* _Instructions for the task_: Go through the entries below and count the lines holding the word "values". Reply with only the number, please.

* _Provided entries_:
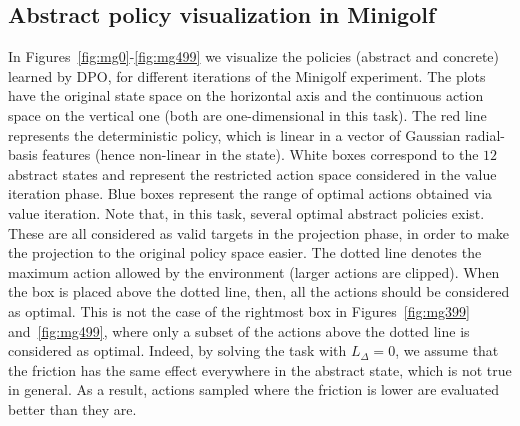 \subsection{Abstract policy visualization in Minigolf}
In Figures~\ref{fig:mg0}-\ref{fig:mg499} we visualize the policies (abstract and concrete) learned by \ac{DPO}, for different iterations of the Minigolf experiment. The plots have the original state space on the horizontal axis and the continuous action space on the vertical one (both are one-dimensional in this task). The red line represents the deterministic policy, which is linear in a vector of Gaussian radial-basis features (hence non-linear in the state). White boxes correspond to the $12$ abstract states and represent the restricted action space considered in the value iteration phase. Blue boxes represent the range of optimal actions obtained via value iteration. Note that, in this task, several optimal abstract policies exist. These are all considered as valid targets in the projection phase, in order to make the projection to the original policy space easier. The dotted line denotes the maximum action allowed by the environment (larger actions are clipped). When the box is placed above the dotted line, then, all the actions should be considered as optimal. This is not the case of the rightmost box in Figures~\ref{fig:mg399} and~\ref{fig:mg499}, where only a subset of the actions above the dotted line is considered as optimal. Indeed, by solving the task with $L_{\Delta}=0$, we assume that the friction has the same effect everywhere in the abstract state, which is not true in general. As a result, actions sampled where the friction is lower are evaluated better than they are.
==
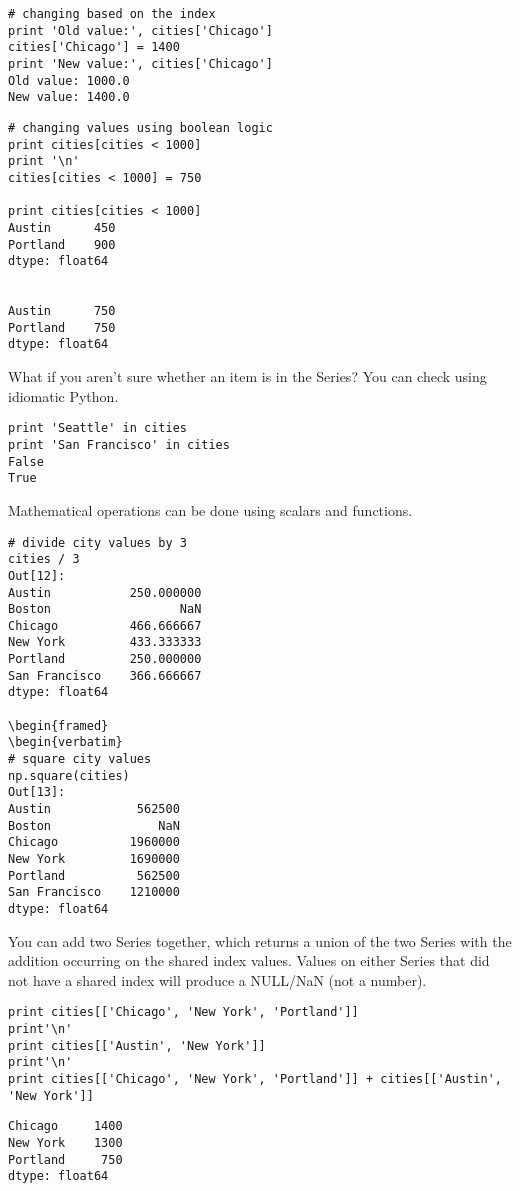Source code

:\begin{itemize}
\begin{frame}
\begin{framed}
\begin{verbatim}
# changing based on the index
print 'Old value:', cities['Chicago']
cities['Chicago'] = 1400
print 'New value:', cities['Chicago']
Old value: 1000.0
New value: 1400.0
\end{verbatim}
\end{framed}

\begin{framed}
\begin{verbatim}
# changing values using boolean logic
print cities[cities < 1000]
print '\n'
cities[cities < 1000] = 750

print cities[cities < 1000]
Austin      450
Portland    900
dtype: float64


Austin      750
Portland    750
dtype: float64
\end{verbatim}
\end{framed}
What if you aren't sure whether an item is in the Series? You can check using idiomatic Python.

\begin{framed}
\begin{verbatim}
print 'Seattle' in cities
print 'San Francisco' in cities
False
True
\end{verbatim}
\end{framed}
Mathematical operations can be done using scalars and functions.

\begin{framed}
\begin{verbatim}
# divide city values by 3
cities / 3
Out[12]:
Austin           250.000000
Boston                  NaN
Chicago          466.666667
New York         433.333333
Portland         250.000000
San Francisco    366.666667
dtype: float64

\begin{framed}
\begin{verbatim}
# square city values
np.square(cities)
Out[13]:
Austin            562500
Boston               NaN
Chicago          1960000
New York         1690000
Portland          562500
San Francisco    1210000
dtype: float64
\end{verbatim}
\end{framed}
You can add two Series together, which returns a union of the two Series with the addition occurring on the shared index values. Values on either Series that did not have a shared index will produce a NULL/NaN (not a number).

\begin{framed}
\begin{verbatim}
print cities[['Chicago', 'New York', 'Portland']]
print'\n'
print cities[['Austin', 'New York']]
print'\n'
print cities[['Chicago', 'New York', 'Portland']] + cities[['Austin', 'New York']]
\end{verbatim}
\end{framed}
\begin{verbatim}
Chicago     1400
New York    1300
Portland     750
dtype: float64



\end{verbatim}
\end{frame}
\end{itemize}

* _Result for this task_: 4